» Your instructions
The word "minimum" marks the lines to copy; find all of them in the entries below.

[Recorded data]
++++++

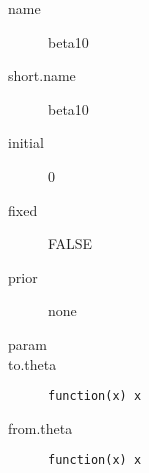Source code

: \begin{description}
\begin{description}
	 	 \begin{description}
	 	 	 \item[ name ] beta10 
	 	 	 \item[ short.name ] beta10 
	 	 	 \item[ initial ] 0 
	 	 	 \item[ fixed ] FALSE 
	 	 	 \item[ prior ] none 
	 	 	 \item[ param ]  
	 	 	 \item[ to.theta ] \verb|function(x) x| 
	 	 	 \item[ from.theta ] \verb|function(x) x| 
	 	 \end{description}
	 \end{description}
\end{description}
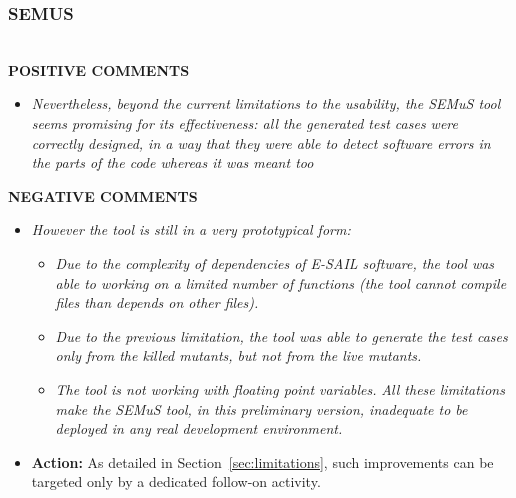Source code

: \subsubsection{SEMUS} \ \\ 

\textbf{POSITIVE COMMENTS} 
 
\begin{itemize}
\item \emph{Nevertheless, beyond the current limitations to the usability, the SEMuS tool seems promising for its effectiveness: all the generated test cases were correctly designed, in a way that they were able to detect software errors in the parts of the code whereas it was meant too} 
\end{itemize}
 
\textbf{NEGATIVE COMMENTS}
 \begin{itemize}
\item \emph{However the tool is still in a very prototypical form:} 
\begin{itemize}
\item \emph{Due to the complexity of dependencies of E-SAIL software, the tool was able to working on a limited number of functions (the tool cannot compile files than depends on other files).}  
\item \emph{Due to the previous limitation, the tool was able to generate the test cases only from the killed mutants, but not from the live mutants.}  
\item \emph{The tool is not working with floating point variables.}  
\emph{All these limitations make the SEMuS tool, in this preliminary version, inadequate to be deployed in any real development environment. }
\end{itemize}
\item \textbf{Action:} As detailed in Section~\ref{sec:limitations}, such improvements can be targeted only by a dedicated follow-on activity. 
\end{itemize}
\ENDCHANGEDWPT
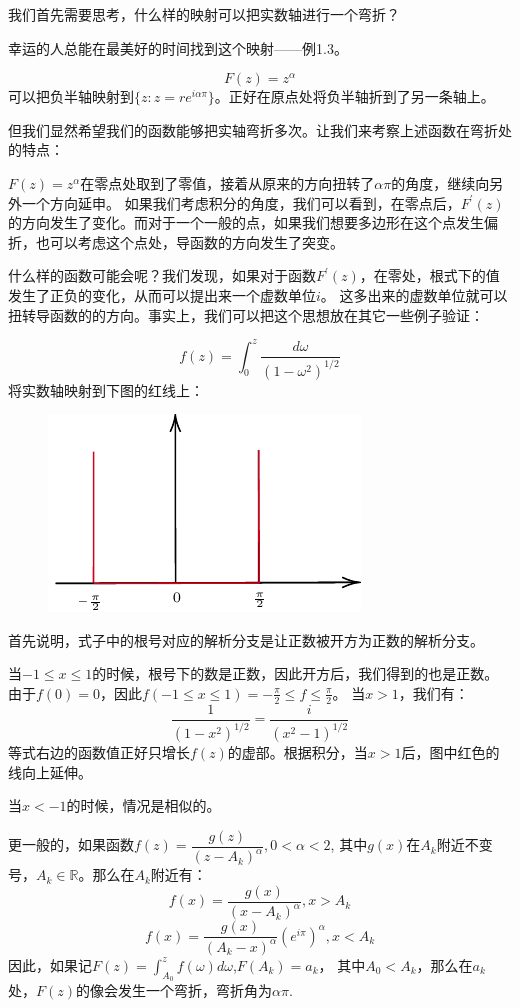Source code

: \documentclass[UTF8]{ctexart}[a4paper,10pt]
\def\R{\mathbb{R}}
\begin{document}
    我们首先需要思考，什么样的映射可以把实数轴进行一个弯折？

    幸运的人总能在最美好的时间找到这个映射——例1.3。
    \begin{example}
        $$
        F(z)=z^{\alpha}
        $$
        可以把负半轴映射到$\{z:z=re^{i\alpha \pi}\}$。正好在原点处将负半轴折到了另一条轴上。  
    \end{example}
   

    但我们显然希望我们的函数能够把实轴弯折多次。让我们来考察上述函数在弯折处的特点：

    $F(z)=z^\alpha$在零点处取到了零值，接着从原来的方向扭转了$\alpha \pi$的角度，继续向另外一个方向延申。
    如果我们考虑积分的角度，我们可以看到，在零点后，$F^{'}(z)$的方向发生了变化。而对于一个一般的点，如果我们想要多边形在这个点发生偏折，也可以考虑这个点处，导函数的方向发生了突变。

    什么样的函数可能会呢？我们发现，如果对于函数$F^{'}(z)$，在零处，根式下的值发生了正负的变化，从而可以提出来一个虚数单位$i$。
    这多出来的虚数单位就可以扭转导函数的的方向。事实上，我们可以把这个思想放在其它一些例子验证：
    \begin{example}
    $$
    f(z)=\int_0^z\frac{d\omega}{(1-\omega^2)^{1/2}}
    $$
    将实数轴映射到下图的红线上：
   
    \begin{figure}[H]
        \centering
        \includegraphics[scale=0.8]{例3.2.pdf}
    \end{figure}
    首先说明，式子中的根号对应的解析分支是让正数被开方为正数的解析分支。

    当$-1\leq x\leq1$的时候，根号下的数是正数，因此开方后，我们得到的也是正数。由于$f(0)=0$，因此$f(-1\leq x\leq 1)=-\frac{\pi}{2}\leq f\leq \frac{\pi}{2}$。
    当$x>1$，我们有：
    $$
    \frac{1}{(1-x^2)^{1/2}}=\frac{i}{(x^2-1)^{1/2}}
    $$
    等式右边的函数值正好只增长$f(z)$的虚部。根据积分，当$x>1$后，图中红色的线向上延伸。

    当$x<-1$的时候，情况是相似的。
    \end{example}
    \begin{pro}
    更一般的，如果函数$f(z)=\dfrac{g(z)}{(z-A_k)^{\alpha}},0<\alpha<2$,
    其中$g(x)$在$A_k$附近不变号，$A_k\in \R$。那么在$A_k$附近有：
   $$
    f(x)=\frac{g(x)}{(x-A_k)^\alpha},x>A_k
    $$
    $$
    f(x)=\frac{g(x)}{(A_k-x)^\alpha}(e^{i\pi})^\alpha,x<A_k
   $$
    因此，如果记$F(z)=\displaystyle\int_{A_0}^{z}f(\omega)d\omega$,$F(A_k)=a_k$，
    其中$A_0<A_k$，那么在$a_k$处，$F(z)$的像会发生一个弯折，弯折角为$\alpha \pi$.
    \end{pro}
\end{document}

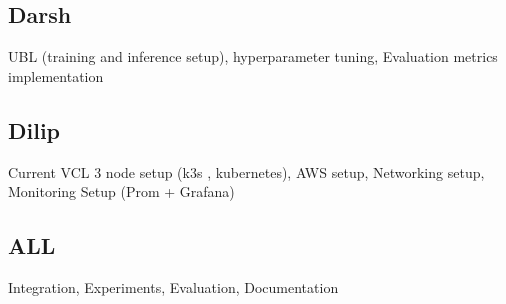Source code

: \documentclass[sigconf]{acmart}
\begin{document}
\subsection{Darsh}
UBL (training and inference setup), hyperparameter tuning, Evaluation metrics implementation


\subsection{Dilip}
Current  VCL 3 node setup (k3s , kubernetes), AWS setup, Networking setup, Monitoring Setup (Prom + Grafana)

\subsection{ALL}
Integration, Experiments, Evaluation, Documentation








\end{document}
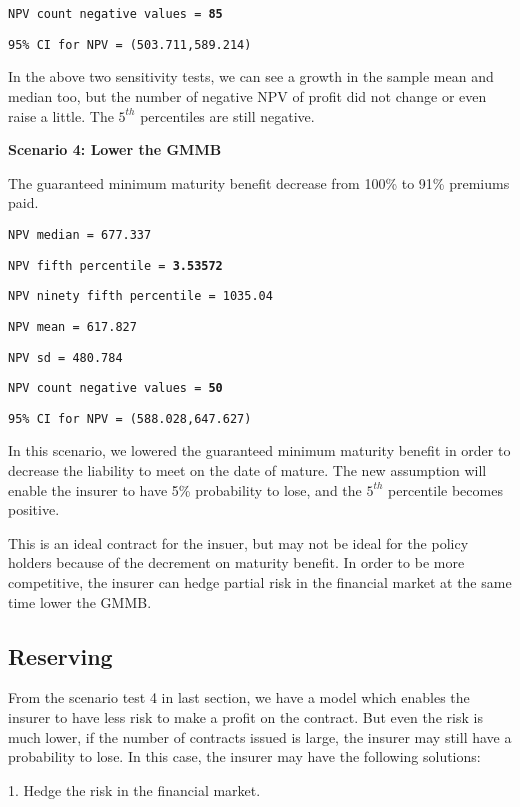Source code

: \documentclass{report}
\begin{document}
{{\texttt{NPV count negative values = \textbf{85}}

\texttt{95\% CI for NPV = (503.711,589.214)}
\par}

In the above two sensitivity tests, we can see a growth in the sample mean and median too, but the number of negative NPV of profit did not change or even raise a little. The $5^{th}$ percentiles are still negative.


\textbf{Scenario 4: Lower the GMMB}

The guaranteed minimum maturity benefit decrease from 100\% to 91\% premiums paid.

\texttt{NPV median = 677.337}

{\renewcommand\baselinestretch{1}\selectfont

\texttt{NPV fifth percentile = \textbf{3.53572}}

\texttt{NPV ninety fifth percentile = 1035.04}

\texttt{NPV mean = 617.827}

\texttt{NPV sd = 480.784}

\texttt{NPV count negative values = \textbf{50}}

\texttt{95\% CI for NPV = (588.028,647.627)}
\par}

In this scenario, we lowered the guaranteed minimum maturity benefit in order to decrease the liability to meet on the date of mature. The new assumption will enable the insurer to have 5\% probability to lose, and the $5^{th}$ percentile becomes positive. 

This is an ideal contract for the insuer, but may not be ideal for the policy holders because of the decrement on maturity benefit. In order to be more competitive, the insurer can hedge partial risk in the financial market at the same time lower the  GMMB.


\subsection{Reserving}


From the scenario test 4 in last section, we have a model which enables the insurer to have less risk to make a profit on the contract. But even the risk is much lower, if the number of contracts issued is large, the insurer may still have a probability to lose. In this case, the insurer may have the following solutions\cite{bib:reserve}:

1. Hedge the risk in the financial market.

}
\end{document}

++++++

» Result
The guaranteed minimum maturity benefit decrease from 100\% to 91\% premiums paid.
In this scenario, we lowered the guaranteed minimum maturity benefit in order to decrease the liability to meet on the date of mature. The new assumption will enable the insurer to have 5\% probability to lose, and the $5^{th}$ percentile becomes positive. 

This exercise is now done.